Wednesday, October 11, 2006

Rules, Part Two


I love flowers.

My mother thought flowers as a statement of sympathy, or celebration, were a waste of money. She loved having flowers but never sent them. When she had returned from surgery a few years ago and the flowers started piling up, she was disgusted.

What a waste, she sighed.

Me? I love flowers. I received some today, along with a small tree, which I believe, was an attempt to not be wasteful on something as fleeting as flowers but to still acknowledge, in a traditional manner, my loss. They are all beautiful. My office smells like roses right now. I love the smell of roses.

It is completely against the rules, to be wasteful in such a manner. And I have always been a rule breaker. Not only do I buy them for myself, I often by them for friends to mark a special day or anniversary. I have been known to buy them for trivial, playful moments like the first day a friend’s oldest child entered middle school. I sent a single rose to a friend in remembrance it’s been ten years in remission from cancer with a card promising two roses when it’s been twenty. It really doesn’t matter how or when, I simply love flowers.
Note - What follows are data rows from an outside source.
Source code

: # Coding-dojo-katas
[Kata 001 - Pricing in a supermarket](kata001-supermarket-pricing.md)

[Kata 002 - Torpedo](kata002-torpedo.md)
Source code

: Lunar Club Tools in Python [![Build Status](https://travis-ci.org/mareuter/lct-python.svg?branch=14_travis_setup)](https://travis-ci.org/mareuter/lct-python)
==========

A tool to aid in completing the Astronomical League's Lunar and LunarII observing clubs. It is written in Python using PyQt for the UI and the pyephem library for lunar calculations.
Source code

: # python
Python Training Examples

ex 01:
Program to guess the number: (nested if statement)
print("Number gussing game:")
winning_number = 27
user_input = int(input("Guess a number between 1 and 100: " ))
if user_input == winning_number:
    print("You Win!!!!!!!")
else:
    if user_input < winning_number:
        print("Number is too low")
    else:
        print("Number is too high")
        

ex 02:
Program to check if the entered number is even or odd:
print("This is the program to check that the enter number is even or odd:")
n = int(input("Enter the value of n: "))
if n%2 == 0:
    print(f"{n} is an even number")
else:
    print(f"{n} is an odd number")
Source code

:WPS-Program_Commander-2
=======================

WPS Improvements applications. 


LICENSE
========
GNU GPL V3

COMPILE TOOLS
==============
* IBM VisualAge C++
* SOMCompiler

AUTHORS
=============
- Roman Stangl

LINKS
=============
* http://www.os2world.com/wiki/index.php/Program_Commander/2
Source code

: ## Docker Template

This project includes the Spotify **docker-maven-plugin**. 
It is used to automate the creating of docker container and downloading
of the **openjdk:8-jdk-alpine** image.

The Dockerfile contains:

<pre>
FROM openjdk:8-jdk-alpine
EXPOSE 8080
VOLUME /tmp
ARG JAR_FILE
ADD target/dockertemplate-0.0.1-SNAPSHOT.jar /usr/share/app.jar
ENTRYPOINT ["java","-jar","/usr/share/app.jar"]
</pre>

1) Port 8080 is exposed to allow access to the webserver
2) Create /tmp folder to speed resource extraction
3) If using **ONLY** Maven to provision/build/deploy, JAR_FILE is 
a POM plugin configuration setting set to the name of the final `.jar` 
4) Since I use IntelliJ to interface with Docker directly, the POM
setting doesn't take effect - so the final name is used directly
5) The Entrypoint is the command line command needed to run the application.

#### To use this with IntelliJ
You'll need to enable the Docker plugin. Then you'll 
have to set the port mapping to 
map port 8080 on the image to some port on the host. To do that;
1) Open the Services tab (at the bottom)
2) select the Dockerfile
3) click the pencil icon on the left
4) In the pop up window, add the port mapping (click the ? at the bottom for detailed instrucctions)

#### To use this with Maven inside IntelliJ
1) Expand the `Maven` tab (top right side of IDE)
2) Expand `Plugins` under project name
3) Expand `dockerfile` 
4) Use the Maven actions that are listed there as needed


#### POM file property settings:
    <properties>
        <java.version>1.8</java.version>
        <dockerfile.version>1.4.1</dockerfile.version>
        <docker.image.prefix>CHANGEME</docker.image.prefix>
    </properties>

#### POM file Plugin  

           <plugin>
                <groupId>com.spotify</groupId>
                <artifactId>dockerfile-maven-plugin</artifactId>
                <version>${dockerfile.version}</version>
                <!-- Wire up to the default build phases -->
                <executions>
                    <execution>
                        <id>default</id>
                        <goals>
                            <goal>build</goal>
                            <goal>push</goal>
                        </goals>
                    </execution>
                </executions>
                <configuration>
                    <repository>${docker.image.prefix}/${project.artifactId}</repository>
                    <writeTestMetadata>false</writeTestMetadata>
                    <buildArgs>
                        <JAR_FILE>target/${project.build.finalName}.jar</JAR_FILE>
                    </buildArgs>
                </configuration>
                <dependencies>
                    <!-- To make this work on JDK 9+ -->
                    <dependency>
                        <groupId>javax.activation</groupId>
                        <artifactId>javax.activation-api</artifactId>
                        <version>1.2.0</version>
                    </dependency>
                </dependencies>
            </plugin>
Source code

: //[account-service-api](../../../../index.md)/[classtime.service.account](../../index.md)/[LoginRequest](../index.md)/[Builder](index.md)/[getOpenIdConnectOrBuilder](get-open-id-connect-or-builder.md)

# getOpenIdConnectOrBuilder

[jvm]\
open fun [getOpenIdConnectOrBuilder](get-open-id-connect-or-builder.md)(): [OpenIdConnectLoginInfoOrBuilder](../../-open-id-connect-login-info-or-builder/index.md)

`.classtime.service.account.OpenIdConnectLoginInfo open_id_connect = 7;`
Why is it against the rules? Whose rules are they? Why do I embrace such a rule that is contrary to my senses?

How I’ve viewed so much of the world is changing. I’m starting down a new path, putting one foot in front of the other, trying to slowly absorb it all. A friend wrote, "Changing all this, after your mother's death, must be very very difficult. You have to do it. Think of it as going back to school, re-learning how to be, work, love.”

It’s true. Today, I re-learned something that may seem small but is very important to me. Flowers are not a wasteful expression. In my eyes, they are beautiful, elegant reminders of how exquisite a moment can be. They are not meant to last.

So, completely against my mother’s wishes, please forget donating to special causes or charities- you should be doing that anyway- send me flowers.